Yeah. So, obviously, in the refractory colorectal patient population, the IO co-- IO combination of BOT/BAL has its, most profound signal to date in the non-active liver met patients. These are patients who've never had liver metastases or have had treated liver metastases. But depending on alignment of the phase III trial, as Tad said, if we do move to first line, obviously we would treat all comers, and, so we will be aligning our phase III trial with, in the coming, weeks and months.

Kelly Shi (SVP and Senior Research Analyst)

Thank you.

Operator (participant)

There are no further questions at this time. Garo Armen, I turn the call back over to you.

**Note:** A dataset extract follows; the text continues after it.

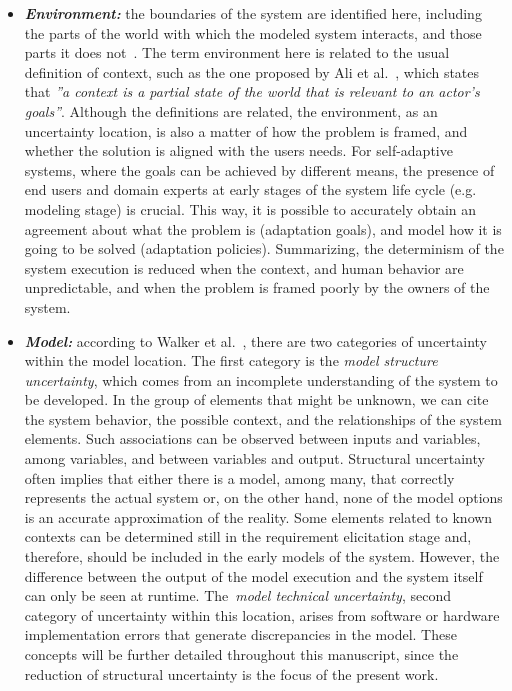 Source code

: \begin{itemize}
\item \textit{\textbf{Environment:}} the boundaries of the system are identified here, including the parts of the world with which the modeled system interacts, and those parts it does not~\cite{walker2003defining}. The term environment here is related to the usual definition of context, such as the one proposed by Ali et al.~\cite{Ali}, which states that \textit{''a context is a partial state of the world that is relevant to an actor’s goals''}. Although the definitions are related, the environment, as an uncertainty location, is also a matter of how the problem is framed, and whether the solution is aligned with the users needs. For self-adaptive systems, where the goals can be achieved by different means, the presence of end users and domain experts at early stages of the system life cycle (e.g. modeling stage) is crucial. This way, it is possible to accurately obtain an agreement about what the problem is (adaptation goals), and model how it is going to be solved (adaptation policies). Summarizing, the determinism of the system execution is reduced when the context, and human behavior are unpredictable, and when the problem is framed poorly by the owners of the system.

\item \textbf{\textit{Model:}} according to Walker et al.~\cite{walker2003defining}, there are two categories of uncertainty within the model location. The first category is the \textit{model structure uncertainty}, which comes from an incomplete understanding of the system to be developed. In the group of elements that might be unknown, we can cite the system behavior, the possible context, and the relationships of the system elements. Such associations can be observed between inputs and variables, among variables, and between variables and output. Structural uncertainty often implies that either there is a model, among many, that correctly represents the actual system or, on the other hand, none of the model options is an accurate approximation of the reality. Some elements related to known contexts can be determined still in the requirement elicitation stage and, therefore, should be included in the early models of the system. However, the difference between the output of the model execution and the system itself can only be seen at runtime. The~\textit{model technical uncertainty}, second category of uncertainty within this location, arises from software or hardware implementation errors that generate discrepancies in the model. These concepts will be further detailed throughout this manuscript, since the reduction of structural uncertainty is the focus of the present work.


\end{itemize}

Garo Armen (Chairman and CEO)

Thank you very much, everyone, for your attentiveness to our developments. This is a very exciting time, I believe, for cancer patients. Certainly, patients that are in desperate need of effective therapies, but not, not just therapies that extend their life by a month or two at a very high cost of quality of life, but potentially extend life much longer with potential curative outcomes in some patients, and with a much, much more acceptable, more dignified quality of life, with some gastrointestinal side effects that are typical to overactivation of the immune system. But they are reversible, and I think if you look at our record, our physicians have learned that reversibility is a function of rapid intervention.

As our trials progress from earlier stage, phase I trials for expanded cohorts of patients to phase II trials, we will be seeing a significant improvement in the way how transient toxicities are managed. So it's a very exciting time for patients. Other than the obligations that we need to fulfill in order to bring these products to patients very rapidly, I think the future looks brighter than it has ever looked in our company's history and in my career as an observer and an operator in this business. So thank you very much.

Operator (participant)

This concludes today's conference call. You may now disconnect.